Mohamed Salah has been pushed on the brink of retirement from international football, at the age of 26, after bearing the brunt of Egyptian football federation’s decision to live and train in Chechnya during the World Cup.
Before the tournament was about to begin Salah’s photos emerged with Chechen President Ramzan A. Kadyrov at Egypt’s first training session. Kadyrov has overseen extrajudicial killings and a homophobic spree of violence. Last week, the Chechen leader hosted the Egyptian squad for dinner and at presented Salah the honorary citizenship of Chechnya.
Of course, the decision to live in Chechnya during the World Cup wasn’t Salah’s. It wasn’t the Liverpool forward who was hankering after the dinner, the pictures or the Chechnyan citizenship. And if footballers were condemned every time they took pictures with those involved in human rights abuse of some form, they wouldn’t be able to appear in the same frame as many high-profile individuals.
But Salah feels let down by the Egyptian federation, which he believes hasn’t done enough to shield him from the controversy. Let’s hope he doesn’t announce the retirement, lest it be one that is retracted soon enough for it to become a mocking sport.
For the Russians themselves the biggest political story has been their football side, which has been a revelation in every possible way. The locals, who didn’t give them a chance of qualifying from their group, are now chanting slogans for their side going all the way! Yes, they did come unstuck against a much more experienced Uruguay in the final group match, but the team that nobody gave any hope is now in the knockout stages, uniting a fractured federation.
Another talking point has come through the Iranian fans delegation, with women rejoicing at the fact that they can watch their side’s matches with their male counterparts. An image of a woman having taken off the hijab shown in her Fan ID during the matches has gone viral on social media.

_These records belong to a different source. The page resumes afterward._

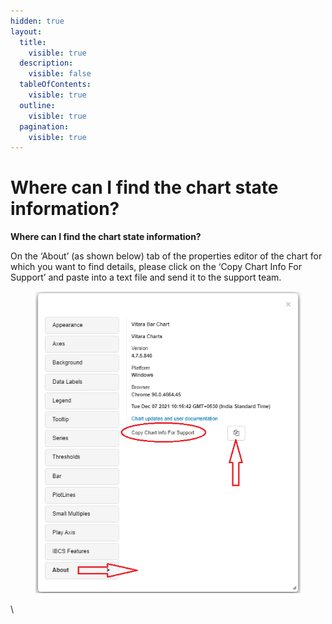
```yaml
---
hidden: true
layout:
  title:
    visible: true
  description:
    visible: false
  tableOfContents:
    visible: true
  outline:
    visible: true
  pagination:
    visible: true
---
```


# Where can I find the chart state information?

**Where can I find the chart state information?**

On the ‘About’ (as shown below) tab of the properties editor of the chart for which you want to find details, please click on the ‘Copy Chart Info For Support’ and paste into a text file and send it to the support team.

<figure><img src="../.gitbook/assets/image (11).png" alt=""><figcaption></figcaption></figure>

\
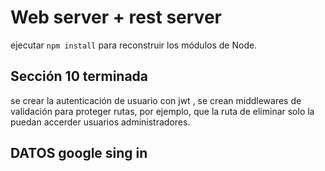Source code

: # Web server + rest server

ejecutar ```npm install``` para reconstruir los módulos de Node. 

## Sección 10 terminada
 se crear la autenticación de usuario con jwt , se crean middlewares de validación para proteger rutas, por ejemplo, que la ruta de eliminar solo la puedan accerder usuarios administradores. 

 ## DATOS google sing in


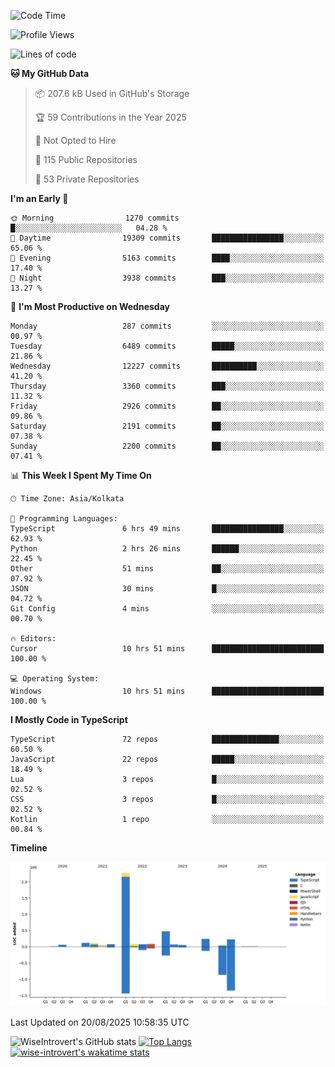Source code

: <!--START_SECTION:waka-->
![Code Time](http://img.shields.io/badge/Code%20Time-2%2C449%20hrs%2058%20mins-blue)

![Profile Views](http://img.shields.io/badge/Profile%20Views-0-blue)

![Lines of code](https://img.shields.io/badge/From%20Hello%20World%20I%27ve%20Written-4.0%20million%20lines%20of%20code-blue)

**🐱 My GitHub Data** 

> 📦 207.6 kB Used in GitHub's Storage 
 > 
> 🏆 59 Contributions in the Year 2025
 > 
> 🚫 Not Opted to Hire
 > 
> 📜 115 Public Repositories 
 > 
> 🔑 53 Private Repositories 
 > 
**I'm an Early 🐤** 

```text
🌞 Morning                1270 commits        █░░░░░░░░░░░░░░░░░░░░░░░░   04.28 % 
🌆 Daytime                19309 commits       ████████████████░░░░░░░░░   65.06 % 
🌃 Evening                5163 commits        ████░░░░░░░░░░░░░░░░░░░░░   17.40 % 
🌙 Night                  3938 commits        ███░░░░░░░░░░░░░░░░░░░░░░   13.27 % 
```
📅 **I'm Most Productive on Wednesday** 

```text
Monday                   287 commits         ░░░░░░░░░░░░░░░░░░░░░░░░░   00.97 % 
Tuesday                  6489 commits        █████░░░░░░░░░░░░░░░░░░░░   21.86 % 
Wednesday                12227 commits       ██████████░░░░░░░░░░░░░░░   41.20 % 
Thursday                 3360 commits        ███░░░░░░░░░░░░░░░░░░░░░░   11.32 % 
Friday                   2926 commits        ██░░░░░░░░░░░░░░░░░░░░░░░   09.86 % 
Saturday                 2191 commits        ██░░░░░░░░░░░░░░░░░░░░░░░   07.38 % 
Sunday                   2200 commits        ██░░░░░░░░░░░░░░░░░░░░░░░   07.41 % 
```


📊 **This Week I Spent My Time On** 

```text
🕑︎ Time Zone: Asia/Kolkata

💬 Programming Languages: 
TypeScript               6 hrs 49 mins       ████████████████░░░░░░░░░   62.93 % 
Python                   2 hrs 26 mins       ██████░░░░░░░░░░░░░░░░░░░   22.45 % 
Other                    51 mins             ██░░░░░░░░░░░░░░░░░░░░░░░   07.92 % 
JSON                     30 mins             █░░░░░░░░░░░░░░░░░░░░░░░░   04.72 % 
Git Config               4 mins              ░░░░░░░░░░░░░░░░░░░░░░░░░   00.70 % 

🔥 Editors: 
Cursor                   10 hrs 51 mins      █████████████████████████   100.00 % 

💻 Operating System: 
Windows                  10 hrs 51 mins      █████████████████████████   100.00 % 
```

**I Mostly Code in TypeScript** 

```text
TypeScript               72 repos            ███████████████░░░░░░░░░░   60.50 % 
JavaScript               22 repos            █████░░░░░░░░░░░░░░░░░░░░   18.49 % 
Lua                      3 repos             █░░░░░░░░░░░░░░░░░░░░░░░░   02.52 % 
CSS                      3 repos             █░░░░░░░░░░░░░░░░░░░░░░░░   02.52 % 
Kotlin                   1 repo              ░░░░░░░░░░░░░░░░░░░░░░░░░   00.84 % 
```



**Timeline**

![Lines of Code chart](https://raw.githubusercontent.com/wise-introvert/wise-introvert/master/assets/bar_graph.png)


 Last Updated on 20/08/2025 10:58:35 UTC
<!--END_SECTION:waka-->

![WiseIntrovert's GitHub stats](https://github-readme-stats.vercel.app/api?username=wise-introvert&count_private=true&show_icons=true)
[![Top Langs](https://github-readme-stats.vercel.app/api/top-langs/?username=wise-introvert&langs_count=10)](https://github.com/anuraghazra/github-readme-stats)
[![wise-introvert's wakatime stats](https://github-readme-stats.vercel.app/api/wakatime?username=wiseintrovert)](https://github.com/anuraghazra/github-readme-stats)
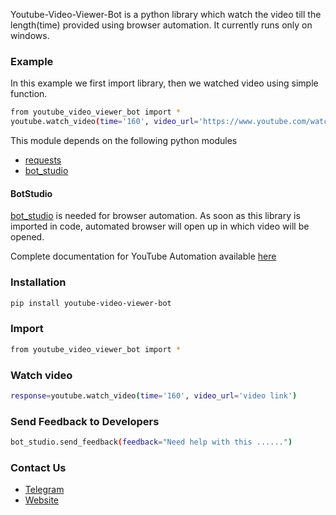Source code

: Youtube-Video-Viewer-Bot is a python library which watch the video till the length(time) provided using browser automation. 
It currently runs only on windows.

### Example
In this example we first import library, then we watched video using simple function.
```sh
from youtube_video_viewer_bot import *
youtube.watch_video(time='160', video_url='https://www.youtube.com/watch?v=LMmuChXra_M') #provide time in seconds
```

This module depends on the following python modules
* [requests](https://pypi.org/project/requests/)
* [bot_studio](https://pypi.org/project/bot_studio/)

#### BotStudio
[bot_studio](https://pypi.org/project/bot_studio/) is needed for browser automation. As soon as this library is imported in code, automated browser will open up in which video will be opened.

Complete documentation for YouTube Automation available [here](https://youtube-api.datakund.com/en/latest/)

### Installation

```sh
pip install youtube-video-viewer-bot
```

### Import
```sh
from youtube_video_viewer_bot import *
```

### Watch video
```sh
response=youtube.watch_video(time='160', video_url='video link')
```

### Send Feedback to Developers
```sh
bot_studio.send_feedback(feedback="Need help with this ......")
```

### Contact Us
* [Telegram](https://t.me/datakund)
* [Website](https://datakund.com)

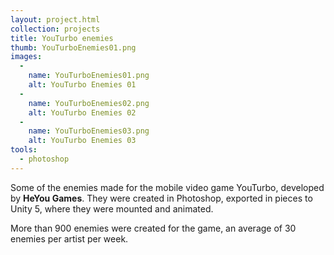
 ```yaml
---
layout: project.html
collection: projects
title: YouTurbo enemies
thumb: YouTurboEnemies01.png
images:
  -
    name: YouTurboEnemies01.png
    alt: YouTurbo Enemies 01
  -
    name: YouTurboEnemies02.png
    alt: YouTurbo Enemies 02
  -
    name: YouTurboEnemies03.png
    alt: YouTurbo Enemies 03
tools:
  - photoshop
---
```


Some of the enemies made for the mobile video game YouTurbo, developed by
**HeYou Games**. They were created in Photoshop, exported in pieces to Unity 5,
where they were mounted and animated.

More than 900 enemies were created for the game, an average of 30 enemies per
artist per week.
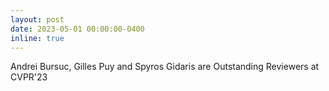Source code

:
 ```yaml
---
layout: post
date: 2023-05-01 00:00:00-0400
inline: true
---
```


Andrei Bursuc, Gilles Puy and Spyros Gidaris are Outstanding Reviewers at CVPR'23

The Iranian fans pack the stadia wherever their team is playing. And it was owing to this very support, by people of a country suffering the wrath of US sanctions and a plunging economy, that meant that Iran was a few inches away from qualifying out of a group that had Spain and Portugal, by almost beating the latter in the dying stages at the Moldavian Arena.
We’re still at the group stages, and there’s still almost three weeks of the FIFA World Cup to go. Rest assured there are many more stories to follow.